▸ **EXERCISE DESCRIPTION**
Of all the entries below, retype only the lines from the one with "Welcome screen delay" through the one with "Toggle player invulnerability", exactly as they appear.

▸ **INFORMATION**
=-=-=-=-=
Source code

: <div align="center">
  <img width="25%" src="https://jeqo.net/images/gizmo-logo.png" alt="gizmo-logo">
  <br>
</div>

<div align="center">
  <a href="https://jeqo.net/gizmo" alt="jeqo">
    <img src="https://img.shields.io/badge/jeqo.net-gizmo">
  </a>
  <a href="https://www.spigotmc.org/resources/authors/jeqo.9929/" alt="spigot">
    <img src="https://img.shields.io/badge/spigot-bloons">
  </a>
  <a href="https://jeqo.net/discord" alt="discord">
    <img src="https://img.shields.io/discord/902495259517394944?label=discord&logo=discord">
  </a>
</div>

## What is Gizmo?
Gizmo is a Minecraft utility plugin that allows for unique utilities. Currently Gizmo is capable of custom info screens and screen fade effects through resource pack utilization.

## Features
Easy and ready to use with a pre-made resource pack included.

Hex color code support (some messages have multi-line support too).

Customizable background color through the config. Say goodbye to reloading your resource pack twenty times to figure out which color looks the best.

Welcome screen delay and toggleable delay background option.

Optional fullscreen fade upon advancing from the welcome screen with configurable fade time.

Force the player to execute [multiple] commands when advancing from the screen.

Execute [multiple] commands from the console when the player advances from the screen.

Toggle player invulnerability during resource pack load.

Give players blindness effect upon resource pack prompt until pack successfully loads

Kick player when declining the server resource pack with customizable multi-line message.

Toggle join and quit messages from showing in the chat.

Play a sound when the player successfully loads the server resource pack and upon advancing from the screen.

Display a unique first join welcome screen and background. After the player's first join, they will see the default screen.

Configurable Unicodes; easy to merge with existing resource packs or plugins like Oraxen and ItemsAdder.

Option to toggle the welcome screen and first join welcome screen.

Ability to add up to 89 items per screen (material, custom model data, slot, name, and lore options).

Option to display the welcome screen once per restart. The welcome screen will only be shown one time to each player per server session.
=-=-=-=-=
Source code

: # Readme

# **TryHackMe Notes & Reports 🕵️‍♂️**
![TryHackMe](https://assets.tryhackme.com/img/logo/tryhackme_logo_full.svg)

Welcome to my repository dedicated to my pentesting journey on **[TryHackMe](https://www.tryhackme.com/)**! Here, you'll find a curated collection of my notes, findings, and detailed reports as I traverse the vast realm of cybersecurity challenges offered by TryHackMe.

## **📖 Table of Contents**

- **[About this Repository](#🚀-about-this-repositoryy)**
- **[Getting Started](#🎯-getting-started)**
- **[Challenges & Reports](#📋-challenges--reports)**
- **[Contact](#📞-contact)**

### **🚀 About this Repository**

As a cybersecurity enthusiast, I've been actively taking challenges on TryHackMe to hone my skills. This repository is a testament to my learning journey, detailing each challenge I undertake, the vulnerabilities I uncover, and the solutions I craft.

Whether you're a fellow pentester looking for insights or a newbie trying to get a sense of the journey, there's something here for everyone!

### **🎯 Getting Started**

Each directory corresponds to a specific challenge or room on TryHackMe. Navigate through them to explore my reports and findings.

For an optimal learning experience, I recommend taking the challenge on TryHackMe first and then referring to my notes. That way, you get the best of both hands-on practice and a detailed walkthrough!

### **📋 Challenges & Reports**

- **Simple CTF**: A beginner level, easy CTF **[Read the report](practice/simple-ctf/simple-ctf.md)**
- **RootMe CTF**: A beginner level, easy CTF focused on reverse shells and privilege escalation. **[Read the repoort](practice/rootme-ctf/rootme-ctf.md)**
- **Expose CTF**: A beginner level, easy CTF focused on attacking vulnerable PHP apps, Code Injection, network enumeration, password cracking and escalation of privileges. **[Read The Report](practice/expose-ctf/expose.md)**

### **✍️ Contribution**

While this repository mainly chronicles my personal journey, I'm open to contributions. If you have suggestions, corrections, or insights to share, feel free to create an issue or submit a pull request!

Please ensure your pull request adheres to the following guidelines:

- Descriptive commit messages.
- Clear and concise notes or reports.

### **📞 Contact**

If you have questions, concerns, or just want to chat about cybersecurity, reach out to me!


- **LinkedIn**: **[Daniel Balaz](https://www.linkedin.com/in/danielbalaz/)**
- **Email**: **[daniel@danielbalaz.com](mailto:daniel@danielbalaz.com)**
=-=-=-=-=
▸ **ANSWER TO THIS PROBLEM**
Welcome screen delay and toggleable delay background option.

Optional fullscreen fade upon advancing from the welcome screen with configurable fade time.

Force the player to execute [multiple] commands when advancing from the screen.

Execute [multiple] commands from the console when the player advances from the screen.

Toggle player invulnerability during resource pack load.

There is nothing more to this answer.